O governo anunciou medidas como navios de cruzeiro e reservas para países em desenvolvimento, mas delegações relatam preocupação com custos elevados. Autoridades internacionais pressionam por soluções e até cogitam pedir a transferência do evento.
Crise de hospedagem e pressão internacional
O governo brasileiro anunciou a contratação de dois navios de cruzeiro para fornecer 6 mil camas extras aos delegados da COP30 e abriu reservas para países em desenvolvimento com diárias de até US$ 220. No entanto, esse valor ainda supera o auxílio-moradia da ONU, fixado em US$ 149 para Belém. Delegações relataram tarifas de hotéis chegando a US$ 700 por noite, e países como Holanda e Polônia consideram reduzir suas equipes devido aos custos.
Segundo Corrêa do Lago, “mais de dois terços dos países da ONU são consideravelmente mais pobres que o Brasil” e esperam encontrar condições acessíveis. Ele reconheceu que países de menor desenvolvimento, pequenas ilhas e o grupo africano manifestaram preocupação, pedindo quartos entre US$ 50 e US$ 70. Embora haja opções nessa faixa fora do período da conferência, durante a COP30 os preços disparam.

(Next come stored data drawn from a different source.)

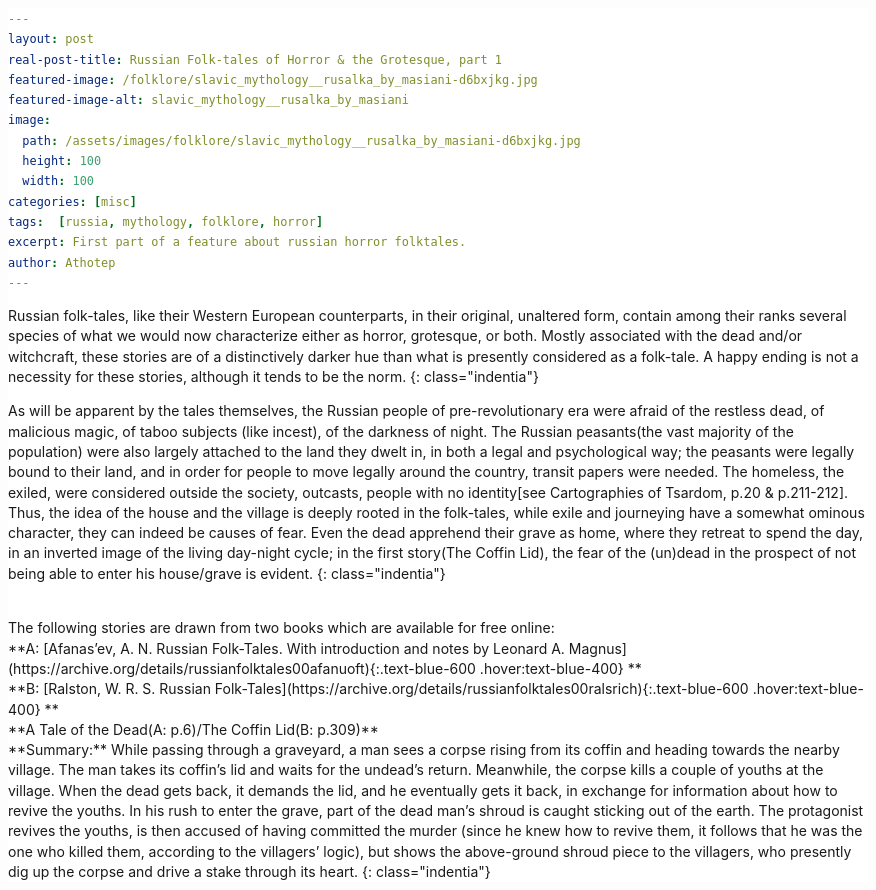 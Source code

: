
 ```yaml
---
layout: post
real-post-title: Russian Folk-tales of Horror & the Grotesque, part 1
featured-image: /folklore/slavic_mythology__rusalka_by_masiani-d6bxjkg.jpg
featured-image-alt: slavic_mythology__rusalka_by_masiani
image:
  path: /assets/images/folklore/slavic_mythology__rusalka_by_masiani-d6bxjkg.jpg
  height: 100
  width: 100
categories: [misc]
tags:  [russia, mythology, folklore, horror]
excerpt: First part of a feature about russian horror folktales.
author: Athotep
---
```


Russian folk-tales, like their Western European counterparts, in their original, unaltered form, contain among their ranks several species of what we would now characterize either as horror, grotesque, or both. Mostly associated with the dead and/or witchcraft, these stories are of a distinctively darker hue than what is presently considered as a folk-tale. A happy ending is not a necessity for these stories, although it tends to be the norm.
{: class="indentia"}

As will be apparent by the tales themselves, the Russian people of pre-revolutionary era were afraid of the restless dead, of malicious magic, of taboo subjects (like incest), of the darkness of night. The Russian peasants(the vast majority of the population) were also largely attached to the land they dwelt in, in both a legal and psychological way; the peasants were legally bound to their land, and in order for people to move legally around the country, transit papers were needed. The homeless, the exiled, were considered outside the society, outcasts, people with no identity[see Cartographies of Tsardom, p.20 & p.211-212]. Thus, the idea of the house and the village is deeply rooted in the folk-tales, while exile and journeying have a somewhat ominous character, they can indeed be causes of fear. Even the dead apprehend their grave as home, where they retreat to spend the day, in an inverted image of the living day-night cycle; in the first story(The Coffin Lid), the fear of the (un)dead in the prospect of not being able to enter his house/grave is evident.
{: class="indentia"}

<br>
The following stories are drawn from two books which are available for free online:  
<br>
**A: [Afanas’ev, A. N. Russian Folk-Tales. With introduction and notes by Leonard A. Magnus](https://archive.org/details/russianfolktales00afanuoft){:.text-blue-600 .hover:text-blue-400} ** 
<br>
**B: [Ralston, W. R. S. Russian Folk-Tales](https://archive.org/details/russianfolktales00ralsrich){:.text-blue-600 .hover:text-blue-400}  **
<br>
**A Tale of the Dead(A: p.6)/The Coffin Lid(B: p.309)**  
<br>
**Summary:** While passing through a graveyard, a man sees a corpse rising from its coffin and heading towards the nearby village. The man takes its coffin’s lid and waits for the undead’s return. Meanwhile, the corpse kills a couple of youths at the village. When the dead gets back, it demands the lid, and he eventually gets it back, in exchange for information about how to revive the youths. In his rush to enter the grave, part of the dead man’s shroud is caught sticking out of the earth. The protagonist revives the youths, is then accused of having committed the murder (since he knew how to revive them, it follows that he was the one who killed them, according to the villagers’ logic), but shows the above-ground shroud piece to the villagers, who presently dig up the corpse and drive a stake through its heart.
{: class="indentia"}
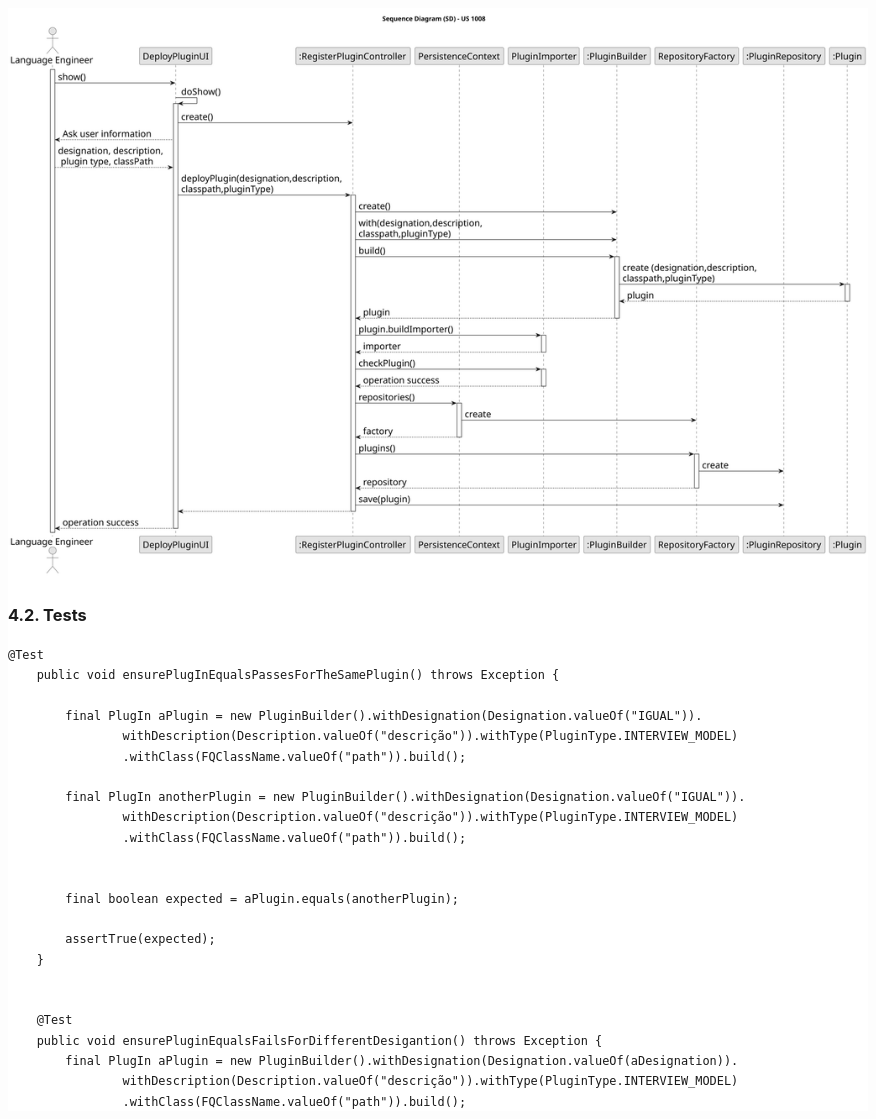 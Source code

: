 ![SD](design/us1008-DeployPlugin-SD.svg)

### 4.2. Tests


```
@Test
    public void ensurePlugInEqualsPassesForTheSamePlugin() throws Exception {

        final PlugIn aPlugin = new PluginBuilder().withDesignation(Designation.valueOf("IGUAL")).
                withDescription(Description.valueOf("descrição")).withType(PluginType.INTERVIEW_MODEL)
                .withClass(FQClassName.valueOf("path")).build();

        final PlugIn anotherPlugin = new PluginBuilder().withDesignation(Designation.valueOf("IGUAL")).
                withDescription(Description.valueOf("descrição")).withType(PluginType.INTERVIEW_MODEL)
                .withClass(FQClassName.valueOf("path")).build();


        final boolean expected = aPlugin.equals(anotherPlugin);

        assertTrue(expected);
    }


    @Test
    public void ensurePluginEqualsFailsForDifferentDesigantion() throws Exception {
        final PlugIn aPlugin = new PluginBuilder().withDesignation(Designation.valueOf(aDesignation)).
                withDescription(Description.valueOf("descrição")).withType(PluginType.INTERVIEW_MODEL)
                .withClass(FQClassName.valueOf("path")).build();

```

Três grupos regionais chegaram a solicitar a mudança do local da conferência, mas o governo descarta essa possibilidade. Corrêa do Lago enfatizou que o problema não é a capacidade de hospedagem, mas os valores elevados cobrados, inclusive por imóveis de aluguel por temporada. “A questão não é a quantidade de hospedagem, é o preço nitidamente acima do que esses países podem pagar”, afirmou.
Medidas e repercussão
O governo estuda, junto à ONU, ampliar subsídios às delegações mais pobres, mas a legislação brasileira impede o tabelamento de preços em hotéis e plataformas como Airbnb. Foram disponibilizados 2.500 quartos com tarifas fixas entre US$ 100 e US$ 600, e para os 73 países menos desenvolvidos, 15 quartos por delegação entre US$ 100 e US$ 200.
Corrêa do Lago destacou a importância de garantir uma COP30 inclusiva, com todos os países membros da Convenção do Clima e do Acordo de Paris presentes. “A ausência dos países mais pobres comprometeria a legitimidade da conferência”, disse. O evento também deve garantir espaço para sociedade civil, ONGs, setor privado e cientistas, mantendo o espírito participativo da Rio-92.
O impasse ganhou dimensão após o negociador africano Richard Muyungi revelar pedidos formais de realocação do evento. Muyungi afirmou que países africanos não querem reduzir suas delegações e pressionam o Brasil por soluções. O governo brasileiro coordena um grupo de trabalho para conter os preços, mas aposta no diálogo com o setor hoteleiro. A expectativa é receber cerca de 50 mil participantes, incluindo representantes de mais de 190 países.
A COP30 será a primeira conferência climática da ONU na Amazônia, marcando um momento histórico para a região e para o Brasil.